* [YOUR ASSIGNMENT]
Word for word, the records below are to be set down again.

——

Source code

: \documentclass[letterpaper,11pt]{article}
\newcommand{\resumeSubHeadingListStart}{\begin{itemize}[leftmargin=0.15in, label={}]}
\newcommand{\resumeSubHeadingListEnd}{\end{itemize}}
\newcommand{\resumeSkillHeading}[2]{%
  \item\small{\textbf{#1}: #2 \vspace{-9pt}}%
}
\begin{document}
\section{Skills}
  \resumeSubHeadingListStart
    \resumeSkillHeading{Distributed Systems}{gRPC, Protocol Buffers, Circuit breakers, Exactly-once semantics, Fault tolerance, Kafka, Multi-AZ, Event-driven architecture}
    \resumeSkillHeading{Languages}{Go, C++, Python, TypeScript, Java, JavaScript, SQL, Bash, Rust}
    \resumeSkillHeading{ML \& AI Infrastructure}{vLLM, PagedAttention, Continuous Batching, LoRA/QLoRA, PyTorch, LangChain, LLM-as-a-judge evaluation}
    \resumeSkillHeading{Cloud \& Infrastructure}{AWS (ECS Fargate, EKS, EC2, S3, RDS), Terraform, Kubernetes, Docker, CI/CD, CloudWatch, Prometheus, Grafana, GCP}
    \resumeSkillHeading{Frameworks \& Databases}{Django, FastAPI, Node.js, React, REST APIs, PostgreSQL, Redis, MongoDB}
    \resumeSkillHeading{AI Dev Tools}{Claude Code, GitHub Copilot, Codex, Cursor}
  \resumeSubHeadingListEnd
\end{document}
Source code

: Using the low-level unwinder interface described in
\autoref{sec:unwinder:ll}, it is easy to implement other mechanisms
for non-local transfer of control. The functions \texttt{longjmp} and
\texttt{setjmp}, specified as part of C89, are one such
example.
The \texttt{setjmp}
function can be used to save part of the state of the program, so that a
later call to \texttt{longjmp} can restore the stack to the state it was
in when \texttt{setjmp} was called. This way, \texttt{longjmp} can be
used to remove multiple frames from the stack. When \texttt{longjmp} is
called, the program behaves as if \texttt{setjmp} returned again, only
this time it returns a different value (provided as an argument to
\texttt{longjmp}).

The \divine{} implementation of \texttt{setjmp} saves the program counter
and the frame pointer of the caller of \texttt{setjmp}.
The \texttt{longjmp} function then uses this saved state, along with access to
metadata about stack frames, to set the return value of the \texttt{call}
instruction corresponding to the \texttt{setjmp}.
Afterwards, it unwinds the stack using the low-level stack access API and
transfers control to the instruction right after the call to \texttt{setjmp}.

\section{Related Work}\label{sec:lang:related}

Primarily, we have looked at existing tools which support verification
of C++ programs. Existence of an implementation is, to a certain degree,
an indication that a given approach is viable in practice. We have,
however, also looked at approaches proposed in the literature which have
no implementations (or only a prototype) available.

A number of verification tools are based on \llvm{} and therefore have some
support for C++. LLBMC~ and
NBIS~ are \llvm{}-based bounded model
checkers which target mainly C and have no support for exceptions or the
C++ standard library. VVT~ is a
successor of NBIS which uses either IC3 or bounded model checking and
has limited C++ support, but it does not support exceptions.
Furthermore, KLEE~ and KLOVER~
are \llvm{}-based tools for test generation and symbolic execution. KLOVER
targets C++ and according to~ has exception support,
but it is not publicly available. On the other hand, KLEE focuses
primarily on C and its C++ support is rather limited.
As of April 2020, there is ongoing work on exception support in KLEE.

——

* [THE ANSWER]
Source code

: \documentclass[letterpaper,11pt]{article}
\newcommand{\resumeSubHeadingListStart}{\begin{itemize}[leftmargin=0.15in, label={}]}
\newcommand{\resumeSubHeadingListEnd}{\end{itemize}}
\newcommand{\resumeSkillHeading}[2]{%
  \item\small{\textbf{#1}: #2 \vspace{-9pt}}%
}
\begin{document}
\section{Skills}
  \resumeSubHeadingListStart
    \resumeSkillHeading{Distributed Systems}{gRPC, Protocol Buffers, Circuit breakers, Exactly-once semantics, Fault tolerance, Kafka, Multi-AZ, Event-driven architecture}
    \resumeSkillHeading{Languages}{Go, C++, Python, TypeScript, Java, JavaScript, SQL, Bash, Rust}
    \resumeSkillHeading{ML \& AI Infrastructure}{vLLM, PagedAttention, Continuous Batching, LoRA/QLoRA, PyTorch, LangChain, LLM-as-a-judge evaluation}
    \resumeSkillHeading{Cloud \& Infrastructure}{AWS (ECS Fargate, EKS, EC2, S3, RDS), Terraform, Kubernetes, Docker, CI/CD, CloudWatch, Prometheus, Grafana, GCP}
    \resumeSkillHeading{Frameworks \& Databases}{Django, FastAPI, Node.js, React, REST APIs, PostgreSQL, Redis, MongoDB}
    \resumeSkillHeading{AI Dev Tools}{Claude Code, GitHub Copilot, Codex, Cursor}
  \resumeSubHeadingListEnd
\end{document}
Source code

: Using the low-level unwinder interface described in
\autoref{sec:unwinder:ll}, it is easy to implement other mechanisms
for non-local transfer of control. The functions \texttt{longjmp} and
\texttt{setjmp}, specified as part of C89, are one such
example.
The \texttt{setjmp}
function can be used to save part of the state of the program, so that a
later call to \texttt{longjmp} can restore the stack to the state it was
in when \texttt{setjmp} was called. This way, \texttt{longjmp} can be
used to remove multiple frames from the stack. When \texttt{longjmp} is
called, the program behaves as if \texttt{setjmp} returned again, only
this time it returns a different value (provided as an argument to
\texttt{longjmp}).

The \divine{} implementation of \texttt{setjmp} saves the program counter
and the frame pointer of the caller of \texttt{setjmp}.
The \texttt{longjmp} function then uses this saved state, along with access to
metadata about stack frames, to set the return value of the \texttt{call}
instruction corresponding to the \texttt{setjmp}.
Afterwards, it unwinds the stack using the low-level stack access API and
transfers control to the instruction right after the call to \texttt{setjmp}.

\section{Related Work}\label{sec:lang:related}

Primarily, we have looked at existing tools which support verification
of C++ programs. Existence of an implementation is, to a certain degree,
an indication that a given approach is viable in practice. We have,
however, also looked at approaches proposed in the literature which have
no implementations (or only a prototype) available.

A number of verification tools are based on \llvm{} and therefore have some
support for C++. LLBMC~ and
NBIS~ are \llvm{}-based bounded model
checkers which target mainly C and have no support for exceptions or the
C++ standard library. VVT~ is a
successor of NBIS which uses either IC3 or bounded model checking and
has limited C++ support, but it does not support exceptions.
Furthermore, KLEE~ and KLOVER~
are \llvm{}-based tools for test generation and symbolic execution. KLOVER
targets C++ and according to~ has exception support,
but it is not publicly available. On the other hand, KLEE focuses
primarily on C and its C++ support is rather limited.
As of April 2020, there is ongoing work on exception support in KLEE.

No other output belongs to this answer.